Figure 2 shows a conceptualization of hypothesized configuration and linkage among the various aquifer segments and between the Nueces, Leona, and Frio Rivers and the aquifer segments. Communication among rivers and aquifers provides for inflow to and discharge from the Uvalde Pool System. However, the degree of communication between a particular river and aquifer is poorly constrained [33]. The high level of uncertainty in these estimates and the high degree of geologic complexity with volcanic and magmatic features and caves and conduits from secondary dissolution within the region identified on Figure 1 makes informed water resource management of the Uvalde Pool System challenging.

2.2. Forward Model

DA requires a forward model to generate initial predictions, which are updated with or assimilated to measurements and data. The forward model for this application is a modified version of the UCUWCD Water Balance Model; this model was developed as an operational water management tool for UCUWCD as part of a previous applied science study [35]. Modifications to the UCUWCD Water Balance Model are minimal and are only those necessary for DA integration of DL predictions within the water budget calculation provided by the model.

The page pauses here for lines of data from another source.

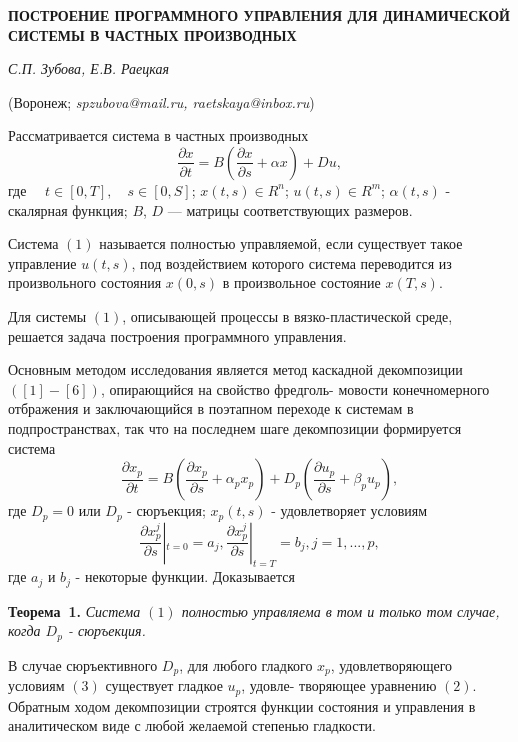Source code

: \begin{center}
    {\bf ПОСТРОЕНИЕ ПРОГРАММНОГО УПРАВЛЕНИЯ ДЛЯ ДИНАМИЧЕСКОЙ СИСТЕМЫ В ЧАСТНЫХ ПРОИЗВОДНЫХ}

    {\it С.П. Зубова, Е.В. Раецкая}

    (Воронеж; {\it spzubova@mail.ru, \it raetskaya@inbox.ru})

\end{center}


 Рассматривается система в частных производных
\begin{equation}
\frac{\partial x}{\partial t}=B(\frac{\partial x}{\partial s}+ \alpha x) + Du,
\end{equation}
 где $\quad t\in [0,T],\quad s\in [0,S]$; $x(t,s)\in R ^{n}$; $u(t,s)\in R^{m}$; $\alpha(t,s)$ - скалярная функция; $B$, $D$ --- матрицы соответствующих размеров.

Система $(1)$ называется полностью управляемой, если существует такое управление $u(t,s)$,
под воздействием которого система переводится  из произвольного состояния $x(0,s)$ в произвольное состояние $x(T,s)$.

Для системы $(1)$, описывающей процессы в вязко-пластической среде, решается задача построения программного управления.


Основным методом исследования является метод каскадной декомпозиции $([1]-[6])$, опирающийся на свойство фредголь-
мовости конечномерного отбражения и заключающийся в поэтапном переходе к системам в подпространствах, так что на
последнем шаге декомпозиции формируется система
\begin{equation}
\frac{\partial x_{p}}{\partial t}=B(\frac{\partial x_{p}}{\partial s}+ \alpha_{p} x_{p}) + D_{p}(\frac{\partial u_{p}}{\partial s}+ \beta_{p} u_{p}),
\end{equation}
где $D_{p}=0$ или $D_{p}$ - сюръекция; $x_{p}(t,s)$ - удовлетворяет условиям
\begin{equation}
\frac{\partial x^{j}_{p}}{\partial s}|_{t=0} = a_{j}, \frac{\partial x^{j}_{p}}{\partial s}|_{t=T} = b_{j}, j=1,...,p,
\end{equation}
где $a_{j}$ и $b_{j}$ - некоторые функции. Доказывается

\textbf{Теорема~1.} {\it Система $(1)$ полностью управляема в том и только том случае, когда $D_{p}$ - сюръекция.}


В случае сюръективного $D_{p}$, для любого гладкого $x_{p}$, удовлетворяющего
условиям $(3)$ существует гладкое $u_{p}$, удовле-
творяющее уравнению $(2)$. Обратным ходом декомпозиции строятся функции состояния
и управления в аналитическом виде  с любой желаемой степенью гладкости.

In its original form, the UCUWCD Water Balance Model was a dynamically linked Soil and Water Assessment Tool 2012 (SWAT2012) [36] and Hydrological Simulation Program—FORTRAN (HSPF) [37] model. These two models were linked to take advantage of the relative strengths and to compensate for the limitations of the individual models. The linkage is dynamic because recharge and runoff estimates, simulated in the SWAT2012 model for each day, are provided to the HSPF model as inputs [35].

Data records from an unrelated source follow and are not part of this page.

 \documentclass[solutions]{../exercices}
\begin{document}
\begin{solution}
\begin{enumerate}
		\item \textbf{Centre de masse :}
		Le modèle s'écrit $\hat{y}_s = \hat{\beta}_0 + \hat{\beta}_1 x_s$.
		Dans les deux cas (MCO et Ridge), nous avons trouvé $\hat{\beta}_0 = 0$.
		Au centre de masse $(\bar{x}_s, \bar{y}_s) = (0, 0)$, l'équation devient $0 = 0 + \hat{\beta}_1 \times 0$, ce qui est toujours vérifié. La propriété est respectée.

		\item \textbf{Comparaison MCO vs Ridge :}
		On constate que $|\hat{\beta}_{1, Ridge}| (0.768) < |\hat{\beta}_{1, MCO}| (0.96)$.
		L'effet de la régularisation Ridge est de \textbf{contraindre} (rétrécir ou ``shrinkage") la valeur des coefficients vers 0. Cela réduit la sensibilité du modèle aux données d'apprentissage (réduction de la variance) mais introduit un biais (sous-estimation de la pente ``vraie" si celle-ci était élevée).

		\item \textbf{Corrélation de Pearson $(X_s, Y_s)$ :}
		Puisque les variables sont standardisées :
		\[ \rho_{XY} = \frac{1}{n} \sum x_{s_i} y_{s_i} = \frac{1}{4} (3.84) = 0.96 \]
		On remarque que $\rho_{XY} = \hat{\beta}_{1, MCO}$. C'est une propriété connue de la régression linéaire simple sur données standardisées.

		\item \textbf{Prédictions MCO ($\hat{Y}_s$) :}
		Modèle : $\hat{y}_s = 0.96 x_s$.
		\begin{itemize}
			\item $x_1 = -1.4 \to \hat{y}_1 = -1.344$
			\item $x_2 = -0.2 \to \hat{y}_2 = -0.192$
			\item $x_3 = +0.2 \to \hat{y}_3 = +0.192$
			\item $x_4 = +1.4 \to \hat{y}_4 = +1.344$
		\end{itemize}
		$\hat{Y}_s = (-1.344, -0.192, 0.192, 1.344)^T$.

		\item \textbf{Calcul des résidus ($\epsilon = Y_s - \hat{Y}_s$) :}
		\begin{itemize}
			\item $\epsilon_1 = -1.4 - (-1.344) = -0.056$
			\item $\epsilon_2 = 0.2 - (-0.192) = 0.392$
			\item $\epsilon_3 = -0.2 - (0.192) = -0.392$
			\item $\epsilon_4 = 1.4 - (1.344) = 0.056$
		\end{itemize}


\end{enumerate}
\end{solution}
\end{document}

The UCUWCD Water Balance Model simulates interrelated water flows among the aquifer segments in the Uvalde Pool System. Figure 2 provides a hypothesized schematic depicting the linkages among the aquifer segments and river segments. This model was created to analyze management and planning scenarios for the Austin, Buda, and Leona Gravels segments of the Uvalde Pool System and to examine potential impacts from water management scenarios applied in one segment on the Uvalde Pool System as a whole [35].

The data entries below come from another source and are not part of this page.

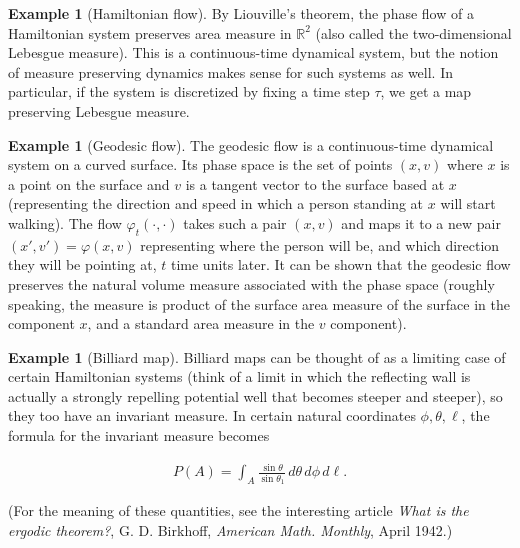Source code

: \documentclass[11pt]{report}
\theoremstyle{plain}
\theoremstyle{definition}
\newtheorem{example}[thm]{Example}
\begin{document}
\begin{example}[Hamiltonian flow]
By Liouville's theorem, the phase flow of a
Hamiltonian system preserves area measure in
$\mathbb{R}^2$ (also called the two-dimensional
Lebesgue measure). This is a continuous-time dynamical
system, but the notion of measure preserving dynamics
makes sense for such systems as well. In particular,
if the system is discretized by fixing a time step
$\tau$, we get a map preserving Lebesgue measure.
\end{example}

\begin{example}[Geodesic flow]
The geodesic flow is a continuous-time dynamical
system on a curved surface. Its phase space is the set
of points $(x,v)$ where $x$ is a point on the surface
and $v$ is a tangent vector to the surface based at
$x$ (representing the direction and speed in which a
person standing at $x$ will start walking). The flow
$\varphi_t(\cdot,\cdot)$ takes such a pair $(x,v)$ and
maps it to a new pair $(x',v')=\varphi(x,v)$
representing where the person will be, and which
direction they will be pointing at, $t$ time units
later. It can be shown that the geodesic flow
preserves the natural volume measure associated with
the phase space (roughly speaking, the measure is
product of the surface area measure of the surface in
the component $x$, and a standard area measure in the
$v$ component).
\end{example}

\begin{example}[Billiard map]
Billiard maps can be thought of as a limiting case of
certain Hamiltonian systems (think of a limit in which
the reflecting wall is actually a strongly repelling
potential well that becomes steeper and steeper), so
they too have an invariant measure. In certain natural
coordinates $\phi, \theta, \ell$, the formula for the
invariant measure becomes

\begin{align*}
P(A) = \int_A \frac{\sin \theta}{\sin \theta_1}\, d\theta\, d\phi\, d\ell.
\end{align*}

\noindent (For the meaning of these quantities, see the
interesting article \emph{What is the ergodic theorem?}, G.
D. Birkhoff, \emph{American Math. Monthly}, April 1942.)
\end{example}
\end{document}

A lumped, rather than distributed, representation of the component aquifers is used because characterization and parameterization information is limited, and highly uncertain, for the internal workings of the aquifer segments. History matching during UCUWCD Water Balance Model calibration suggests limited prediction skill because of uncertainty in forcing data and the complexity of the study area [35].

2.2.1. HSPF-Only Forward Model

For use as a forward model, dynamic linkage with SWAT2012 is removed and replaced with specified external inflows in the HSPF part of the UCUWCD Water Balance Model. These specified external inflows are the simulated recharge and runoff time series from the SWAT2012 portion of the original model. The modified, HSPF-only portion of the UCUWCD Water Balance Model, i.e., the forward model for DA, depicts the river segments that interact with and the aquifer segments that are part of the Uvalde Pool System.

HSPF is a set of computer codes for simulation of hydrologic and associated water quality processes on pervious and impervious land surfaces and in streams and well-mixed impoundments. It provides a comprehensive package for simulation of watershed hydrology and surface water-related considerations at the watershed scale. HSPF was originally developed as the Stanford Watershed Model in the 1960s [37]. Although HSPF provides many different representational capabilities, only RCHRES routing structures, which represent well-mixed streams and impoundments, are used in the forward model.

RCHRES components in HSPF solve the “reservoir” ordinary differential equation (ODE). A RCHRES provides up to five exits or outlets. Discharge from each exit can be directed to a different destination. RCHRES structures can be linked in series to route water from upstream to the basin outlet. Hydrologic, or lumped, routing [38] is implemented to move water through a series of RCHRES structures. To implement hydrologic routing, a calculated outflow discharge is used to close the reservoir ODE and generate a solution for current storage in the RCHRES.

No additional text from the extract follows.